Week 7 – Day 2

Today was peace 😉

I learned about the elbow method to find the optimal value of K for the KMeans algorithms (https://bl.ocks.org/rpgove/0060ff3b656618e9136b). I went through many resources online and was a bit confused at some point because of slight differences. Anyway, I have that implement now in my ECL code.

Tomorrow, I will focus on KMeans++ which is an approach to better initialize the centroids.

See you tomorrow 🙂

Week 7 – Day 1

First day of the second part of the internship!

I had a meeting this morning with my supervisors to make a kind of wrap up about the first part and also discuss about the project’s current state and see what to do next. For the first part, I can say I have been mostly learning: learning ECL, learning about the HPCC logs, designing an approach to tackle the project. I also started coding.

However, one of my main issues, which was raised again today was the availability of a large dataset. For this project, I have to work with a large HPCC log file. Unfortunately, the logs I am generating myself are not enough and the company, certainly due to security issues, cannot provide me with log files. Hence, last week, I found a similar log file which I am currently using for testing.

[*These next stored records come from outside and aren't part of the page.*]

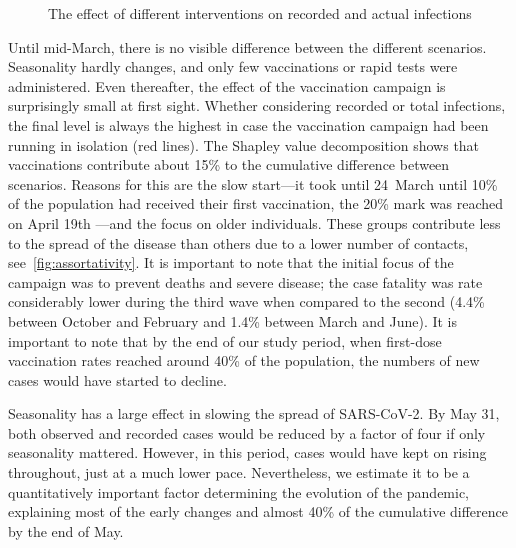 \begin{figure}[!tp]
    \caption{The effect of different interventions on recorded and actual infections}
    \label{fig:2021_scenarios_broad}

\end{figure}

Until mid-March, there is no visible difference between the different scenarios.
Seasonality hardly changes, and only few vaccinations or rapid tests were administered.
Even thereafter, the effect of the vaccination campaign is surprisingly small at first
sight. Whether considering recorded or total infections, the final level is always the
highest in case the vaccination campaign had been running in isolation (red lines). The
Shapley value decomposition shows that vaccinations contribute about
15\% to the cumulative difference between scenarios. Reasons for
this are the slow start---it took until 24~March until 10\% of the population had
received their first vaccination, the 20\% mark was reached on April 19th ---and the
focus on older individuals. These groups contribute less to the spread of the disease
than others due to a lower number of contacts, see~\ref{fig:assortativity}. It is
important to note that the initial focus of the campaign was to prevent deaths and
severe disease; the case fatality was rate considerably lower during the third wave when
compared to the second (4.4\% between October and February and 1.4\% between March and
June). It is important to note that by the end of our study period, when first-dose
vaccination rates reached around 40\% of the population, the numbers of new cases would
have started to decline.

Seasonality has a large effect in slowing the spread of SARS-CoV-2. By May 31, both
observed and recorded cases would be reduced by a factor of four if only seasonality
mattered. However, in this period, cases would have kept on rising throughout, just at a
much lower pace. Nevertheless, we estimate it to be a quantitatively important factor
determining the evolution of the pandemic, explaining most of the early changes and
almost 40\% of the cumulative difference by the end of May.

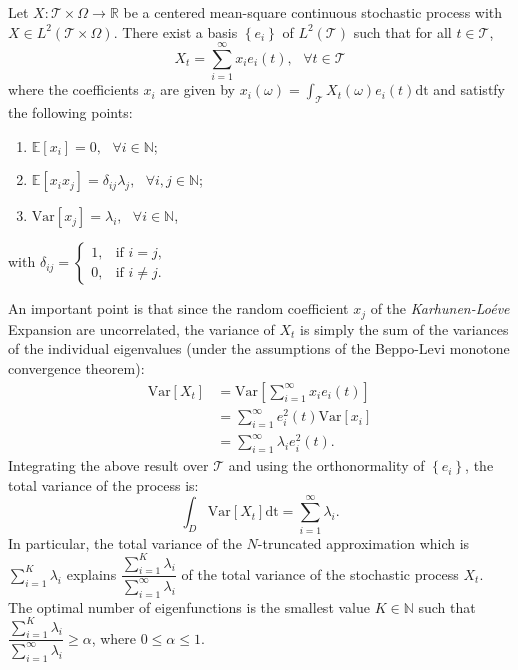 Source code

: \begin{theorem}[Karhunen-Lo\'{e}ve]\label{kl_expansion}
Let $X: \mathcal{T} \times \Omega \rightarrow \mathbb{R}$ be a centered mean-square continuous stochastic process with $X \in L^2\left(\mathcal{T} \times \Omega\right)$. There exist a basis $\left\{e_i\right\}$ of $L^2\left(\mathcal{T} \right)$ such that for all $t \in \mathcal{T}$,
\begin{equation}
X_t = \sum_{i=1}^{\infty} x_i e_i(t), \text{ } \forall t \in \mathcal{T}
\end{equation}
where the coefficients $x_i$ are given by $x_i(\omega) = \int_{\mathcal{T}} X_t(\omega) e_i(t) \mathrm{dt}$ and satistfy the following points:
\begin{enumerate}
\item $\mathbb{E}\left[x_i\right] = 0,\text{ }\forall i \in \mathbb{N}$;
\item $\mathbb{E}\left[x_i x_j\right] = \delta_{ij} \lambda_j, \text{ }\forall i,j \in \mathbb{N}$;
\item $\text{Var}\left[x_j\right] = \lambda_i,\text{ }\forall i \in \mathbb{N}$,
\end{enumerate}
with $\delta_{ij} =
     \begin{cases}
             1, &         \text{if } i=j,\\
             0, &         \text{if } i\neq j.
     \end{cases}$
\end{theorem}

An important point is that since the random coefficient $x_j$ of the \textit{Karhunen-Lo\'{e}ve} Expansion are uncorrelated, the variance of $X_t$ is simply the sum of the variances of the individual eigenvalues (under the assumptions of the Beppo-Levi monotone convergence theorem):
\begin{align}
\text{Var}\left[X_t\right] &= \text{Var}\left[\sum_{i=1}^{\infty} x_i e_i(t)\right] \nonumber \\
&= \sum_{i=1}^{\infty} e^2_i(t) \text{Var}\left[x_i\right] \nonumber \\
&= \sum_{i=1}^{\infty} \lambda_i e^2_i(t) \nonumber.
\end{align}
Integrating the above result over $\mathcal{T}$ and using the orthonormality of $\left\{e_i\right\}$, the total variance of the process is:
\begin{equation}
\int_{D} \text{Var}\left[X_t\right] \mathrm{dt} = \sum_{i=1}^{\infty} \lambda_i.
\end{equation}
In particular, the total variance of the $N$-truncated approximation which is $\sum_{i=1}^{K} \lambda_i$ explains $\dfrac{\sum_{i=1}^{K} \lambda_i}{\sum_{i=1}^{\infty} \lambda_i}$ of the total variance of the stochastic process $X_t$. The optimal number of eigenfunctions is the smallest value $K \in \mathbb{N}$ such that $\dfrac{\sum_{i=1}^{K} \lambda_i}{\sum_{i=1}^{\infty} \lambda_i} \geq \alpha$, where $0 \leq \alpha \leq 1$.

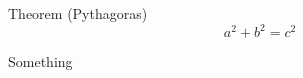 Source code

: \documentclass{article}
\begin{document}
\begin{beamerlikethm}{Theorem (Pythagoras)}
\[ a^2 + b^2 = c^2 \]
\end{beamerlikethm}

\lipsum[1-4]

\begin{beamerlikethm}{Something}
\lipsum[5]
\end{beamerlikethm}
\end{document}
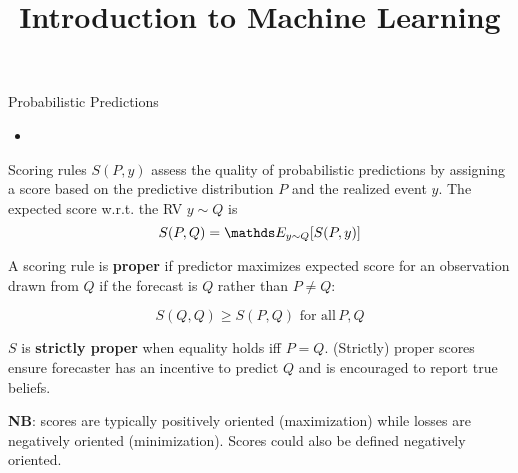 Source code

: \documentclass[11pt,compress,t,notes=noshow, xcolor=table]{beamer}
\title{Introduction to Machine Learning}
\begin{document}
    

\begin{vbframe}{Probabilistic Predictions }

\begin{itemize}
    \item 
\end{itemize}

Scoring rules $S(P,y)$ assess the quality of probabilistic predictions by assigning a score based on the predictive distribution $P$ and the realized event $y$. The expected score w.r.t. the RV $y \sim Q$ is
$$ S(P,Q) = \E_{y \sim Q}[S(P,y)]$$



A scoring rule is \textbf{proper} if predictor maximizes expected score for an observation drawn from $Q$ if the forecast is $Q$ rather than $P \neq Q$:

$$S(Q,Q) \geq S(P,Q) \,\, \text{for all} \, P,Q $$

\vspace{0.2cm}

$S$ is \textbf{strictly proper} when equality holds iff $P=Q$. (Strictly) proper scores ensure forecaster has an incentive to predict $Q$ and is encouraged to report true beliefs.

\vspace{0.2cm}

{\footnotesize \textbf{NB}: scores are typically positively oriented (maximization) while losses are negatively oriented (minimization). Scores could also be defined negatively oriented.}

\end{vbframe}
\end{document}
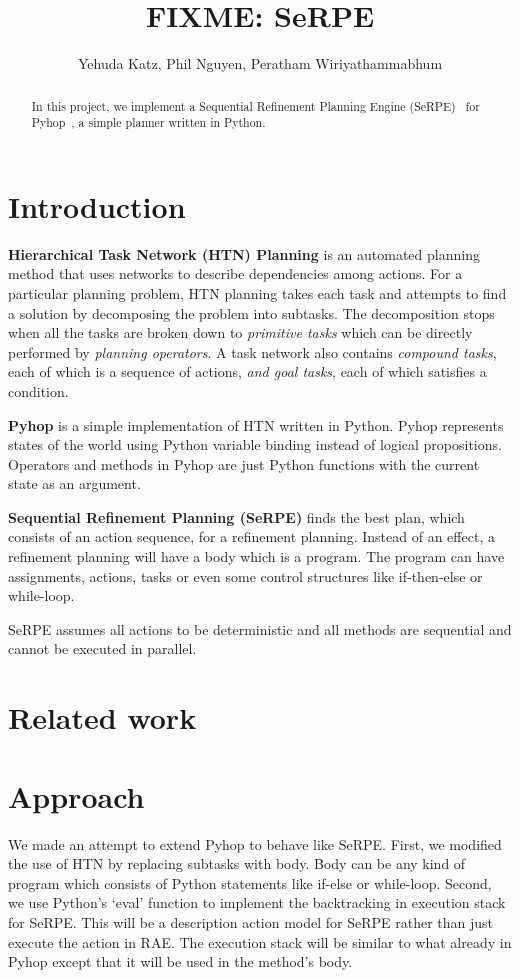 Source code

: \documentclass[11pt]{article} %
\title{FIXME: SeRPE}
\author{Yehuda Katz, Phil Nguyen, Peratham Wiriyathammabhum}
\begin{document}
\maketitle

\begin{abstract}
In this project, we implement a Sequential Refinement Planning Engine
(SeRPE)~\cite{serpe-draft} for Pyhop~\cite{pyhop},
a simple planner written in Python.
\end{abstract}

\section{Introduction}

\textbf{Hierarchical Task Network (HTN) Planning} is an automated planning method that uses networks
to describe dependencies among actions.
For a particular planning problem, HTN planning takes each task and attempts to find a solution
by decomposing the problem into subtasks. The decomposition stops when all the tasks are broken down to \textit{primitive tasks} which can be directly performed by \textit{planning operators}.
A task network also contains 
\textit{compound tasks}, each of which is a sequence of actions,
\textit{and goal tasks}, each of which satisfies a condition.

\textbf{Pyhop} is a simple implementation of HTN written in Python. 
Pyhop represents states of the world using Python variable binding
 instead of logical propositions. Operators and methods in Pyhop are
 just Python functions with the current state as an argument.

\textbf{Sequential Refinement Planning (SeRPE)} finds the best plan,
 which consists of an action sequence, for a refinement planning. 
Instead of an effect, a refinement planning will have a body which
 is a program. The program can have assignments, actions, tasks or
 even some control structures like if-then-else or while-loop.

SeRPE assumes all actions to be deterministic and all methods are 
sequential and cannot be executed in parallel.

\section{Related work}

\section{Approach}
We made an attempt to extend Pyhop to behave like SeRPE. 
First, we modified the use of HTN by replacing subtasks with 
body. Body can be any kind of program which consists of
 Python statements like if-else or while-loop.
Second, we use Python's `eval' function to implement the 
backtracking in execution stack for SeRPE. This will be a 
description action model for SeRPE rather than just execute
 the action in RAE. The execution stack will be similar to what
 already in Pyhop except that it will be used in the method's body.
\end{document}
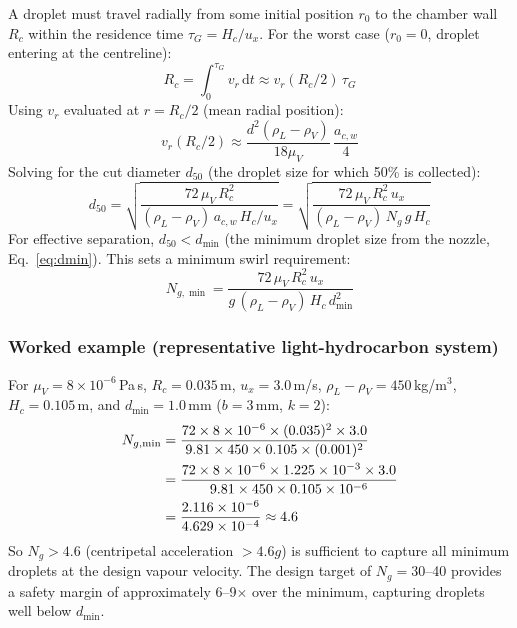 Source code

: \documentclass[11pt,letterpaper]{article}
\newcommand{\rhoL}{\rho_L}
\newcommand{\rhoV}{\rho_V}
\newcommand{\ux}{u_{x}}
\newcommand{\Rc}{R_c}
\newcommand{\Hc}{H_c}
\newcommand{\dmin}{d_{\min}}
\newcommand{\dcut}{d_{50}}
\begin{document}
A droplet must travel radially from some initial position $r_0$ to the
chamber wall $\Rc$ within the residence time $\tau_G = \Hc/\ux$.  For
the worst case ($r_0 = 0$, droplet entering at the centreline):
\begin{equation}
  \Rc = \int_0^{\tau_G} v_r\,\mathrm{d}t
      \approx v_r(\Rc/2)\,\tau_G
  \label{eq:rc_integral}
\end{equation}
Using $v_r$ evaluated at $r = \Rc/2$ (mean radial position):
\begin{equation}
  v_r(\Rc/2) \approx \frac{d^2(\rhoL-\rhoV)}{18\mu_V}\,\frac{a_{c,w}}{4}
  \label{eq:vr_mean}
\end{equation}
Solving for the cut diameter $\dcut$ (the droplet size for which 50\% is
collected):
\begin{equation}
  \dcut = \sqrt{\frac{72\,\mu_V\,\Rc^2}
                     {(\rhoL-\rhoV)\,a_{c,w}\,\Hc/\ux}}
        = \sqrt{\frac{72\,\mu_V\,\Rc^2\,\ux}
                     {(\rhoL-\rhoV)\,N_g\,g\,\Hc}}
  \label{eq:d50}
\end{equation}
For effective separation, $\dcut < \dmin$ (the minimum droplet size from the
nozzle, Eq.~\ref{eq:dmin}).  This sets a minimum swirl requirement:
\begin{equation}
  N_{g,\min} = \frac{72\,\mu_V\,\Rc^2\,\ux}
                    {g\,(\rhoL-\rhoV)\,\Hc\,\dmin^2}
  \label{eq:ng_min}
\end{equation}

\subsubsection{Worked example (representative light-hydrocarbon system)}

For $\mu_V = 8\times10^{-6}$\,Pa\,s, $\Rc = 0.035$\,m,
$\ux = 3.0$\,m/s, $\rhoL - \rhoV = 450$\,kg/m$^3$, $\Hc = 0.105$\,m,
and $\dmin = 1.0$\,mm ($b = 3$\,mm, $k = 2$):
\begin{align}
  N_{g,\min} &= \frac{72\times 8\times10^{-6}\times(0.035)^2\times 3.0}
                    {9.81\times 450\times 0.105\times(0.001)^2} \notag\\
             &= \frac{72\times 8\times10^{-6}\times 1.225\times10^{-3}\times 3.0}
                    {9.81\times 450\times 0.105\times10^{-6}} \notag\\
             &= \frac{2.116\times10^{-6}}{4.629\times10^{-4}} \approx 4.6
  \label{eq:ng_example}
\end{align}
So $N_g > 4.6$ (centripetal acceleration $> 4.6g$) is sufficient to capture
all minimum droplets at the design vapour velocity.  The design target of
$N_g = 30$--40 provides a safety margin of approximately 6--9$\times$ over
the minimum, capturing droplets well below $\dmin$.
\end{document}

Just as a reminder, one of my target anomalies is to find suspicious users. Hence, I am working on clustering or grouping users to find outliers. I am going with KMeans which is available in the HPCC Systems ML-Production bundles. Tomorrow, I will implement the elbow method to find an optimal number of clusters and analyze the resulting clusters to adjust the parameters.

See you tomorrow 🙂

Week 6 – Day 5

Last day of Week 6!

I believe I made some progress. I found the reason why my requests where taking time to proceed. I was joining tables in a weird way, directly in the RECORD structure, without using the JOIN function. Anyway, I am glad I found the issue and now my workunits terminate in subsequent time.

I have slowly moved up the ladder up to the point where I need to cluster users according to their activities (number of submitted requests on a daily basis). For that, I am using the HPCC KMeans and ML_Core production bundles. I am still working on it. More precisely, I am working on finding the best value for K and also my right initial centroids.

Have a nice weekend 🙂

Week 6 – Day 4

Today was okay!

I have the code set up to generate the dataset I will be using for the ML algorithms. I used the HPCC ML library in the version of the code which is currently in Github: https://github.com/vzeufack/log-based-anomaly-detection.git. However, my supervisor told me that I am using an outdated version. So, I will update the code at that level tomorrow. I could have done that today but as the figure shows, some requests are taking quite long to finish since I am now using a larger dataset with about 2 million log lines. The figure shows a workunit which runs an ECL files whose job is to divide the log file into time windows. It has been running for an hour and a half now 😩. I will leave that running and hopefully it will be done tomorrow. I may also try to optimize the code to improve the running time.

Week 6 – Day 2

At last, I finally found a dataset which is similar to HPCC logs and sufficient enough I believe for testing. Here are the specifications of the dataset which I freely got from: http://bytequest.net/index.php/2017/01/03/freely-available-large-datasets-to-try-out-hadoop/

Dataset: NASA-HTTP Web Server Log
Description: NASA-HTTP Web Server Log data set contains all HTTP requests to the NASA Kennedy Space Center WWW server in Florida for the month of July 1995. Records consists of the following fields: host making the request, timestamp in the format “DAY MON DD HH:MM:SS YYYY”, request, HTTP reply code, bytes in the reply. Detailed information about this dataset can be accessed at
http://ita.ee.lbl.gov/html/contrib/NASA-HTTP.html
Download URL: ftp://ita.ee.lbl.gov/traces/NASA_access_log_Jul95.gz
File Type: ASCII
File Size: Compressed GZ archive: 19.7 MB
Uncompressed ASCII: 205.2 MB

As the description mentions, the dataset contains HTTP requests. Hence, I will use my code to monitor the number of requests submitted by IP on a daily basis and use that feature to group users using my implementation.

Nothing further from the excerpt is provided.